Let go of the necessity of being right. It can take courage to be silent but then you can look yourself in the eye and not flinch. As a man you have the power to step outside the immediate situation and see the truth.

Some years ago I ran a company along with a business partner. He had founded the company years before and he was proud of what he had achieved. I put money into the company and trusted what he told me. I did not look too deep because I was proud of what the company did and flattered to be asked to join as a director.

Blame

He went off to form a sister company abroad and I was left in charge. This was something I had always wanted, to run my own company, to be the boss. The company struggled and cash flow fell through the floor. We had obligations to the bank and to others, not least the staff. I came to realise we were insolvent.

It's a little too late, I'm a little too gone, a little too tired of this hangin' on, so I'm letting go while I'm still strong.\

Tobi Keith

I took action and, after taking advice, had a close look at the books. Once the dead wood had been cleared out, we were clearly insolvent, we could not continue without fresh funds. I put some money in, but no-one else did.

The ball started rolling and the bank took action. We disappeared, albeit slowly.

My partner pulled away and blamed me for what happened. He would not accept that the company had been trading insolvently, in practice, for years. I should not have taken action, I should have struggled on, I should have closed my eyes.

The exchanges became bitter and an old friendship disappeared. The founder had been a good friend, we had enjoyed meals and wine together – that disappeared.

Letting Go Of Anger

Some years later we had moved on, I had a new practice, and we were brought together in voluntary work for our profession. The bitterness and lies were still there.

I prefer the friendship to making points or being right. I prefer to be a man who takes care of his friends, no matter what they do in return.

I missed the friendship, I missed the times together. I took a deep breath and let my anger go. I decided that being right meant nothing, it was not about that.

I suggested we let the past go and leave it be. We would not discuss it again between ourselves or in public. Honour was served on both sides, friendship returned.

Now, many years later, he is telling me about how he has left the business he went away to set up. His partner, and now boss, will not accept that they are insolvent.

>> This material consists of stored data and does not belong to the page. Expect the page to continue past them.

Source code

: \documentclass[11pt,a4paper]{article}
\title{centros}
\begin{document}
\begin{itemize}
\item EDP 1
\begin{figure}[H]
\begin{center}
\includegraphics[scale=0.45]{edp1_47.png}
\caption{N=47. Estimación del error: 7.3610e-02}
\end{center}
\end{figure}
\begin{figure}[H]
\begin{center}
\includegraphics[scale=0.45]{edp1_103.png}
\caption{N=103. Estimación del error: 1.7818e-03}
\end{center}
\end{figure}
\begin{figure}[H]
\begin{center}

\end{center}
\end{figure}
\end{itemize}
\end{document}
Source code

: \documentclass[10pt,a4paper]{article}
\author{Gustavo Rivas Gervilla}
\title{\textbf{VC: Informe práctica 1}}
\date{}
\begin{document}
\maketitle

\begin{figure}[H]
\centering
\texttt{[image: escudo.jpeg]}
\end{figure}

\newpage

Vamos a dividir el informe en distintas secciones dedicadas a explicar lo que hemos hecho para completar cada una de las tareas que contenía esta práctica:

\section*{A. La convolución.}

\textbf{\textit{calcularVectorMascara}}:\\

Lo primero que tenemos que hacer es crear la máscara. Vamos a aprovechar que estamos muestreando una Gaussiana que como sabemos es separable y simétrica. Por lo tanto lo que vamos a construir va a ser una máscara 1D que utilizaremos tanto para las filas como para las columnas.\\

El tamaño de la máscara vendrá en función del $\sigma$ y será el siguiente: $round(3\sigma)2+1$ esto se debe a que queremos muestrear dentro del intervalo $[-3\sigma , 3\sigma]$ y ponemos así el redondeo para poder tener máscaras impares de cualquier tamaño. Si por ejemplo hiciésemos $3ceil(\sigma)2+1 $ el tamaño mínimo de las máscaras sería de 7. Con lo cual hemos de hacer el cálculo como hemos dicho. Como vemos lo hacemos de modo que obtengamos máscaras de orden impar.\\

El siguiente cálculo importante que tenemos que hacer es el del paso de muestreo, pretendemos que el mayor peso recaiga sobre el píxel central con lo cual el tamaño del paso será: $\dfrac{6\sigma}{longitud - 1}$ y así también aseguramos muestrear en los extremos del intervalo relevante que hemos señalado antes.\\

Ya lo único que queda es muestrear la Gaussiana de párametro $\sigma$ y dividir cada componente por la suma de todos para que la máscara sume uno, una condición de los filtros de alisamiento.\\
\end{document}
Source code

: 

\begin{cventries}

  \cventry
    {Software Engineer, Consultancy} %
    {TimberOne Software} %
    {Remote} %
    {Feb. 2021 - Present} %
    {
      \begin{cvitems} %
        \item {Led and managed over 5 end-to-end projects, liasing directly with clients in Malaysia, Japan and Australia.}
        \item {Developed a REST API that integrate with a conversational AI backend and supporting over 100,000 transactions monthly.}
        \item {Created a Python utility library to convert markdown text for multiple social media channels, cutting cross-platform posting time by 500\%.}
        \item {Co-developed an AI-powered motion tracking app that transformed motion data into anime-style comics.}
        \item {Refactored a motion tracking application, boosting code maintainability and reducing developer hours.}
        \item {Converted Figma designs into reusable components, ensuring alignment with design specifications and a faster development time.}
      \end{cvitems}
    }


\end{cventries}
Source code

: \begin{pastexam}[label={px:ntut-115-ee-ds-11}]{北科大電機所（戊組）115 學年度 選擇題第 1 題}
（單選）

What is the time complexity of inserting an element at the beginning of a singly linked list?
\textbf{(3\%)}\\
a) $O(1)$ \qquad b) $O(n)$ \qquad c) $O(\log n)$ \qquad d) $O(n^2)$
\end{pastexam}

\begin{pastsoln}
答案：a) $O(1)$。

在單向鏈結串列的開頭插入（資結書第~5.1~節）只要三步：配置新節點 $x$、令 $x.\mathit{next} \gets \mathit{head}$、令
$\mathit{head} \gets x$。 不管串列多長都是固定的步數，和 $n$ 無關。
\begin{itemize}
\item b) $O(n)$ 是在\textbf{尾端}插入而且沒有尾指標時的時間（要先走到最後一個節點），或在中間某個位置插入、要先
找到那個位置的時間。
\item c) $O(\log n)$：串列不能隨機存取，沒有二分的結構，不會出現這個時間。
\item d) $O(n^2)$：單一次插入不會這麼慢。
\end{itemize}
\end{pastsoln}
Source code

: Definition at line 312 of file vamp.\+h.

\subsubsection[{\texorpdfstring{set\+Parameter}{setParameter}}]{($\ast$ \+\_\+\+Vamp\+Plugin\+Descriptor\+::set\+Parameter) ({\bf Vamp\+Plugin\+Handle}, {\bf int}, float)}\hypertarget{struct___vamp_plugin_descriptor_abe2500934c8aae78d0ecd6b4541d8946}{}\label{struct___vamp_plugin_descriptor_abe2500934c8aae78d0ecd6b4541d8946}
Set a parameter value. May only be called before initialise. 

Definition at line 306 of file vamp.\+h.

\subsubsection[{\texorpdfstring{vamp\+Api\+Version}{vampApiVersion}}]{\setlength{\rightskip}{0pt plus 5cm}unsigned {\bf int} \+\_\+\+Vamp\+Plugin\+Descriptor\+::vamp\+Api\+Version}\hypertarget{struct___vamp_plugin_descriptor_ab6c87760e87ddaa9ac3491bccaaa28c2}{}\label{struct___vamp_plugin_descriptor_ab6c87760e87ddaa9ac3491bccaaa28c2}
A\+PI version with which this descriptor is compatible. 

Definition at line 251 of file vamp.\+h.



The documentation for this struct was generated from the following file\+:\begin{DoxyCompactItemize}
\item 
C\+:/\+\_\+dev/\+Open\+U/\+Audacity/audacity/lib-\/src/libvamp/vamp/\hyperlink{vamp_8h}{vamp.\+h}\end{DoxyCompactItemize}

I smile to myself, thinking back, and wonder if he sees the irony – probably not.

Friendship

But I don't mind, I prefer the friendship to making points or being right. I prefer to be a man who takes care of his friends, no matter what they do in return.

It is too easy to hang on to what is right, forgetting that you only see one side of the issue.

As a man you have the power to step outside the immediate situation and see the truth. We are all connected, and nothing matters more than how you treat and think of others.